In doing so Gilley turns to Dr. Kenneth Boa, President of Reflections Ministries and teacher of Contemplative Spirituality/Mysticism (CSM) who personally recommends and teaches:

The ancient art of sacred reading (lectio divina) [which] was introduced to the West by the Eastern desert father John Cassian early in the fifth century. The sixth-century Rule of St. Benedict that guided Benedictine and Cistercian monastic practice ever since, prescribed daily periods for sacred reading. In spite of the simplicity and power of this method of praying through sacred Scripture, it gradually fell into disuse and obscurity.

Unfortunately, by the end of the Middle Ages it came to be seen as a method that should be restricted to the spiritually elite. As time passed, even monastics lost the simplicity of sacred reading as it was replaced by more complicated systems and forms of “mental prayer.”

In re-cent decades, however, this ancient practice has been revitalized, especially by those in the Cistercian tradition. Writers like Thomas Merton (Contemplative Prayer, New Seeds of Contemplation, Spiritual Direction & Meditation), Thomas Keating (Intimacy with God, Open Mind, Open Heart), Michael Casey (Sacred Read-ing, Toward God, The Undivided Heart), and Thelma Hall (Too Deep for Words) have been promoting sacred reading in Catholic circles, and Protestants are now being exposed to this approach as well. Lectio divina involves a progression through the four movements of reading, meditation, prayer, and contemplation. (Online source)

Please know that the quotes that Gilley uses below in his article come from Boa’s book The Trinity, a Journal:

Lectio Divina

This is Latin for “holy reading,” and is increasingly becoming a popular method of contemplative “Bible reading” in mystical and emergent circles… Ken Boa, another promoter of mystical Christianity, explains that lectio divina involves four movements:

Reading (Lectio)

“Since lectio divina engages the whole person, your bodily posture is important. A seated position that is erect but not tense or slouched is best…. Remember that unlike ordinary reading, in lectio you are seeking to be shaped by the Word more than informed by the Word”

Meditation (Meditatio)

“Meditation is a spiritual work of holy desire and an interior invitation for the Spirit to pray and speak within us (Romans 8:26-27)…Meditation will do you little good if you try to control the outcome.” Incorporating the Spiritual Exercises of Ignatius of Loyola is recommended for meditation.

Prayer (Oratio)

Boa informs us that “Oratio [Prayer] is a time for participation in the interpenetrating subjectivity of the Trinity through prolonged mutual presence and growing identification with the life of Christ.”

Contemplation (Contemplatio)

To the uninitiated, contemplation often is confused with meditation but they are not the same. In ordinary circles meditation describes deep thinking and analyzing with a rational mind and some may use contemplation as a synonym for this activity.
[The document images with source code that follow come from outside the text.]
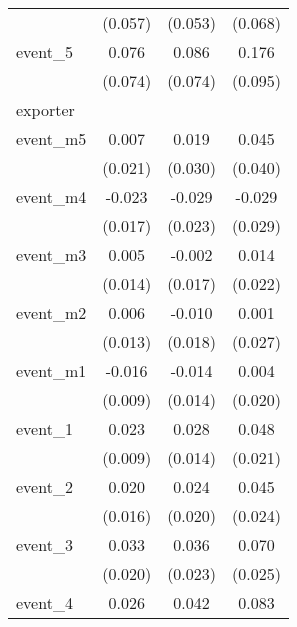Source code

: {\begin{tabular}{l*{3}{c}}
            &     (0.057)         &     (0.053)         &     (0.068)         \\
[1em]
event\_5     &       0.076         &       0.086         &       0.176         \\
            &     (0.074)         &     (0.074)         &     (0.095)         \\
\hline
exporter    &                     &                     &                     \\
event\_m5    &       0.007         &       0.019         &       0.045         \\
            &     (0.021)         &     (0.030)         &     (0.040)         \\
[1em]
event\_m4    &      -0.023         &      -0.029         &      -0.029         \\
            &     (0.017)         &     (0.023)         &     (0.029)         \\
[1em]
event\_m3    &       0.005         &      -0.002         &       0.014         \\
            &     (0.014)         &     (0.017)         &     (0.022)         \\
[1em]
event\_m2    &       0.006         &      -0.010         &       0.001         \\
            &     (0.013)         &     (0.018)         &     (0.027)         \\
[1em]
event\_m1    &      -0.016         &      -0.014         &       0.004         \\
            &     (0.009)         &     (0.014)         &     (0.020)         \\
[1em]
event\_1     &       0.023\sym{**} &       0.028         &       0.048\sym{*}  \\
            &     (0.009)         &     (0.014)         &     (0.021)         \\
[1em]
event\_2     &       0.020         &       0.024         &       0.045         \\
            &     (0.016)         &     (0.020)         &     (0.024)         \\
[1em]
event\_3     &       0.033         &       0.036         &       0.070\sym{**} \\
            &     (0.020)         &     (0.023)         &     (0.025)         \\
[1em]
event\_4     &       0.026         &       0.042\sym{*}  &       0.083\sym{**} \\

\end{tabular}}
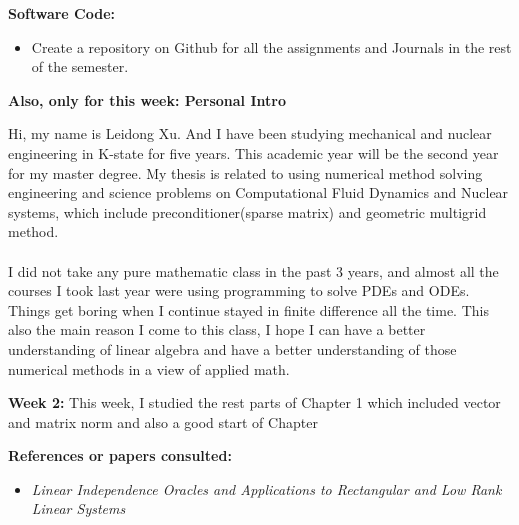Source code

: \documentclass{article}
\begin{document}
\textbf{Software Code:}
 \begin{itemize}
\item Create a repository on Github for all the assignments and Journals in the rest of the semester.
\end{itemize}


\textbf{Also, only for this week: Personal Intro}

Hi, my name is Leidong Xu. And I have been studying mechanical and nuclear engineering in K-state for five years. This academic year will be the second year for my master degree. My thesis is related to using numerical method solving engineering and science problems on Computational Fluid Dynamics and Nuclear systems, which include preconditioner(sparse matrix) and geometric multigrid method.\\ \\ I did not take any pure mathematic class in the past 3 years, and almost all the courses I took last year were using programming to solve PDEs and ODEs. Things get boring when I continue stayed in finite difference all the time. This also the main reason I come to this class, I hope I can have a better understanding of linear algebra and have a better understanding of those numerical methods in a view of applied math.   


\newpage 

\textbf{Week 2:}
This week, I studied the rest parts of Chapter 1 which included vector and matrix norm and also a good start of Chapter


\textbf{References or papers consulted:}
\begin{itemize}

\item {\em Linear Independence Oracles and Applications to Rectangular and Low Rank Linear Systems}

\end{itemize}
\end{document}
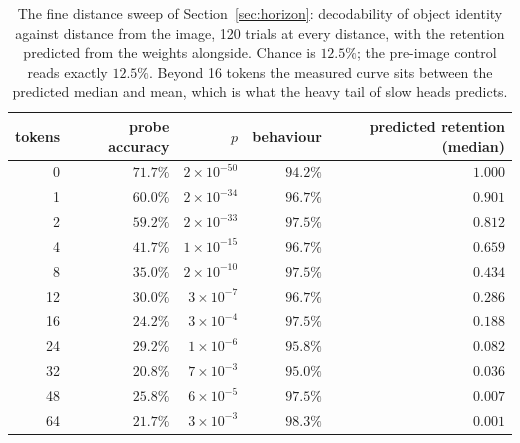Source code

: \documentclass{article}
\begin{document}
\begin{table}[h]
\centering\small
\begin{tabular}{rrrrr}
\toprule
tokens & probe accuracy & $p$ & behaviour & predicted retention (median) \\
\midrule
0  & $71.7\%$ & $2\times10^{-50}$ & $94.2\%$ & $1.000$ \\
1  & $60.0\%$ & $2\times10^{-34}$ & $96.7\%$ & $0.901$ \\
2  & $59.2\%$ & $2\times10^{-33}$ & $97.5\%$ & $0.812$ \\
4  & $41.7\%$ & $1\times10^{-15}$ & $96.7\%$ & $0.659$ \\
8  & $35.0\%$ & $2\times10^{-10}$ & $97.5\%$ & $0.434$ \\
12 & $30.0\%$ & $3\times10^{-7}$  & $96.7\%$ & $0.286$ \\
16 & $24.2\%$ & $3\times10^{-4}$  & $97.5\%$ & $0.188$ \\
24 & $29.2\%$ & $1\times10^{-6}$  & $95.8\%$ & $0.082$ \\
32 & $20.8\%$ & $7\times10^{-3}$  & $95.0\%$ & $0.036$ \\
48 & $25.8\%$ & $6\times10^{-5}$  & $97.5\%$ & $0.007$ \\
64 & $21.7\%$ & $3\times10^{-3}$  & $98.3\%$ & $0.001$ \\
\bottomrule
\end{tabular}
\caption{The fine distance sweep of Section~\ref{sec:horizon}: decodability of
object identity against distance from the image, 120 trials at every distance,
with the retention predicted from the weights alongside. Chance is $12.5\%$; the
pre-image control reads exactly $12.5\%$. Beyond 16 tokens the measured curve
sits between the predicted median and mean, which is what the heavy tail of slow
heads predicts.}
\label{tab:fine}
\end{table}
\end{document}
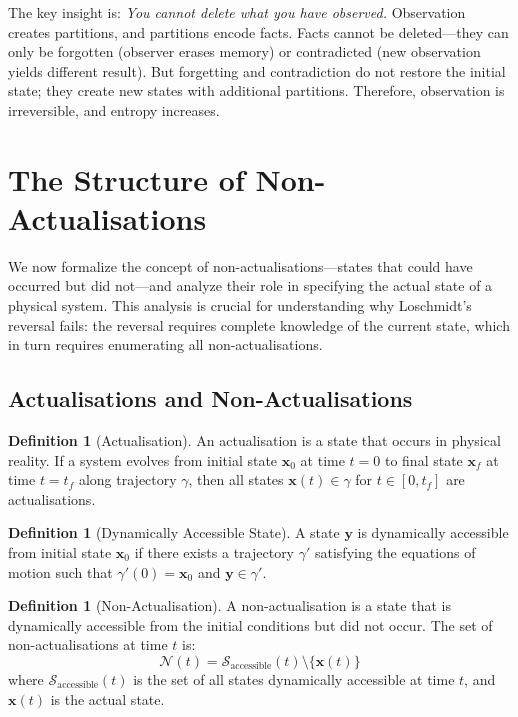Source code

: \documentclass[twocolumn,10pt]{article}
\theoremstyle{definition}
\newtheorem{definition}[theorem]{Definition}
\theoremstyle{remark}
\begin{document}
\noindent The key insight is: \textit{You cannot delete what you have observed.} Observation creates partitions, and partitions encode facts. Facts cannot be deleted—they can only be forgotten (observer erases memory) or contradicted (new observation yields different result). But forgetting and contradiction do not restore the initial state; they create new states with additional partitions. Therefore, observation is irreversible, and entropy increases.


\section{The Structure of Non-Actualisations}
\label{sec:non_act_structure}

We now formalize the concept of non-actualisations—states that could have occurred but did not—and analyze their role in specifying the actual state of a physical system. This analysis is crucial for understanding why Loschmidt's reversal fails: the reversal requires complete knowledge of the current state, which in turn requires enumerating all non-actualisations.

\subsection{Actualisations and Non-Actualisations}

\begin{definition}[Actualisation]
An actualisation is a state that occurs in physical reality. If a system evolves from initial state $\mathbf{x}_0$ at time $t = 0$ to final state $\mathbf{x}_f$ at time $t = t_f$ along trajectory $\gamma$, then all states $\mathbf{x}(t) \in \gamma$ for $t \in [0, t_f]$ are actualisations.
\end{definition}

\begin{definition}[Dynamically Accessible State]
A state $\mathbf{y}$ is dynamically accessible from initial state $\mathbf{x}_0$ if there exists a trajectory $\gamma'$ satisfying the equations of motion such that $\gamma'(0) = \mathbf{x}_0$ and $\mathbf{y} \in \gamma'$.
\end{definition}

\begin{definition}[Non-Actualisation]
A non-actualisation is a state that is dynamically accessible from the initial conditions but did not occur. The set of non-actualisations at time $t$ is:
$$
\mathcal{N}(t) = \mathcal{S}_{\text{accessible}}(t) \setminus \{\mathbf{x}(t)\}
$$
where $\mathcal{S}_{\text{accessible}}(t)$ is the set of all states dynamically accessible at time $t$, and $\mathbf{x}(t)$ is the actual state.
\end{definition}
\end{document}
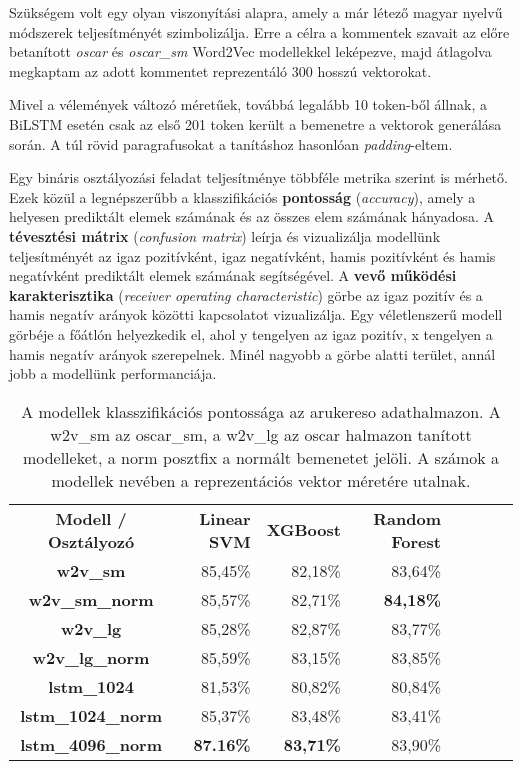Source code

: Szükségem volt egy olyan viszonyítási alapra, amely a már létező magyar nyelvű módszerek teljesítményét szimbolizálja. Erre a célra a kommentek szavait az előre betanított \textit{oscar} és \textit{oscar\_sm} Word2Vec modellekkel leképezve, majd átlagolva megkaptam az adott kommentet reprezentáló 300 hosszú vektorokat.

Mivel a vélemények változó méretűek, továbbá legalább 10 token-ből állnak, a BiLSTM esetén csak az első 201 token került a bemenetre a vektorok generálása során. A túl rövid paragrafusokat a tanításhoz hasonlóan \textit{padding}-eltem.

Egy bináris osztályozási feladat teljesítménye többféle metrika szerint is mérhető. Ezek közül a legnépszerűbb a klasszifikációs \textbf{pontosság} (\textit{accuracy}), amely a helyesen prediktált elemek számának és az összes elem számának hányadosa. A \textbf{tévesztési mátrix} (\textit{confusion matrix}) leírja és vizualizálja modellünk teljesítményét az igaz pozitívként, igaz negatívként, hamis pozitívként és hamis negatívként prediktált elemek számának segítségével. A \textbf{vevő működési karakterisztika} (\textit{receiver operating characteristic}) görbe az igaz pozitív és a hamis negatív arányok közötti kapcsolatot vizualizálja. Egy véletlenszerű modell görbéje a főátlón helyezkedik el, ahol y tengelyen az igaz pozitív, x tengelyen a hamis negatív arányok szerepelnek. Minél nagyobb a görbe alatti terület, annál jobb a modellünk performanciája.

\begin{table}[H]
	\centering
	\begin{tabular}{ | c | r | r | r | r | r | r | r |}
		\hline
		\multirow{2}{*}{\textbf{Modell / Osztályozó}} & \multirow{2}{*}{\textbf{Linear SVM}} & \multirow{2}{*}{\textbf{XGBoost}} & \multirow{2}{*}{\textbf{Random Forest}} \\
		& & & \\
		\hline \hline		
		\textbf{w2v\_sm} & 85,45\% & 82,18\% & 83,64\% \\
		\hline
		\textbf{w2v\_sm\_norm} & 85,57\% & 82,71\% & \textbf{84,18\%} \\
		\hline
		\textbf{w2v\_lg} & 85,28\% & 82,87\% & 83,77\% \\
		\hline
		\textbf{w2v\_lg\_norm} & 85,59\% & 83,15\% & 83,85\% \\
		\hline  
		\textbf{lstm\_1024} & 81,53\% & 80,82\% & 80,84\% \\
		\hline  
		\textbf{lstm\_1024\_norm} & 85,37\% & 83,48\% & 83,41\% \\
		\hline
		\textbf{lstm\_4096\_norm} & \textbf{87.16\%} & \textbf{83,71\%} & 83,90\% \\
		\hline
	\end{tabular}
	\caption[A modellek pontossága]{A modellek klasszifikációs pontossága az arukereso adathalmazon. A w2v\_sm az oscar\_sm, a w2v\_lg az oscar halmazon tanított modelleket, a norm posztfix a normált bemenetet jelöli. A számok a modellek nevében a reprezentációs vektor méretére utalnak.}
	\label{tab:evaluation}
\end{table}

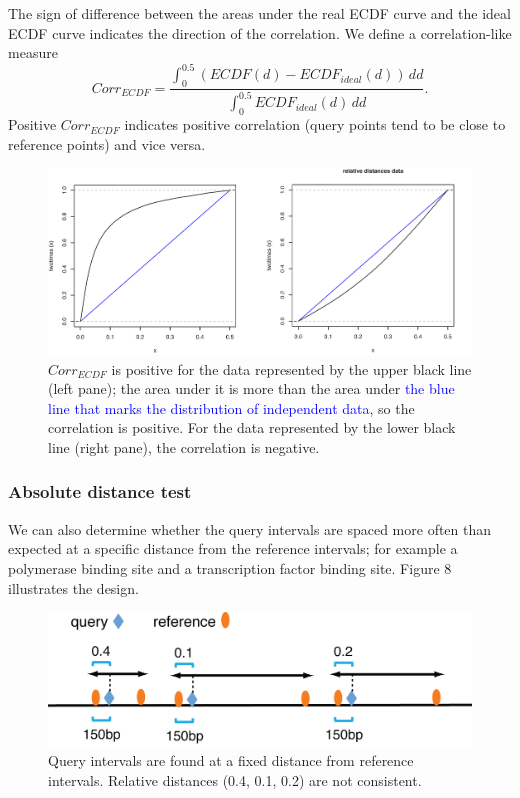\documentclass{article}
\begin{document}
The sign of difference between the areas under the real ECDF curve and the ideal ECDF curve indicates the direction of the correlation. We define a correlation-like measure
\[Corr_{ECDF}=\displaystyle\frac{\displaystyle\int_0^{0.5} \! \left( ECDF(d)-ECDF_{ideal}(d) \right) \, dd}{\displaystyle\int_0^{0.5} \! ECDF_{ideal}(d) \, dd} .\] Positive $Corr_{ECDF}$ indicates positive correlation (query points tend to be close to reference points) and vice versa. 
\begin{figure}[h!]
	\centering\includegraphics[scale=\picscale]{png/fig7}
	\caption{$Corr_{ECDF}$ is positive for the data represented by the upper black line (left pane); the area under it is more than the area under \textcolor{blue}{the blue line that marks the distribution of independent data}, so the correlation is positive. For the data represented by the lower black line (right pane), the correlation is negative.}
\end{figure}

\subsubsection{Absolute distance test}
We can also determine whether the query intervals are spaced more often than expected at a specific distance from the reference intervals; for example a polymerase binding site and a transcription factor binding site. Figure 8 illustrates the design.
\begin{figure}[h!]
        \centering\includegraphics[scale=\picscale]{png/fig8}
        \caption{Query intervals are found at a fixed distance from reference intervals. Relative distances (0.4, 0.1, 0.2) are not consistent.}
\end{figure}
\end{document}
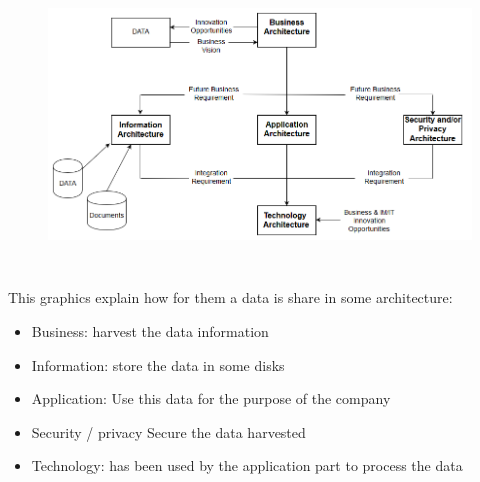 \documentclass[12pt]{report}
\begin{document}

\begin{figure}[H]
	\begin{Center}
		\includegraphics[width=6.56in,height=3.04in]{./media/image8.png}
	\end{Center}
\end{figure}



This graphics explain how for them a data is share in some architecture:   \par

\begin{itemize}
	\item Business: harvest the data information\par

	\item Information: store the data in some disks\par

	\item Application: Use this data for the purpose of the company \par

	\item Security / privacy  Secure the data harvested\par

	\item Technology: has been used by the application part to process the data \par
\end{itemize}\par



\end{document}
But contemplation in mystical circles “is a theological grace that cannot be reduced to logical, psychological, or aesthetic categories…It is best for us to stop talking and ‘listen to Him’ in simple and loving attentiveness. In this strange and holy land we must remove the sandals of our ideas, constructs and inclinations, and quietly listen for the voice of God.”

So as we can see from Dr. Ken Boa, himself a teacher and pratitioner of this spurious spiritual discipline, Lectio Divina was developed as a “monastic practice” of apostate Roman Catholicism and as Gilley points out it also involves the so-called “Christian” meditation of Contemplative/Centering Prayer.

And this is confirmed by no less an authority than the late Roman Catholic monk and “Spiritual Master” Basil Pennington who explains in his book Lectio Divina:

For the past twenty-five years we have been sharing Centering Prayer in all parts of the world. In all our prayer workshops we have always included lectio. For the monk and nun, lectio and contemplation, Centering Prayer, are all part of one reality. (ix)

Men and women, the fact is Lectio Divina was not taught or practiced by Jesus Christ and His Apostles, it was rightly rejected as not in line with Biblical Christianity by the Lord’s Reformers, and therefore because this neo-pagan practice is counter to Sola Scriptura it has no place in the life of the Christian.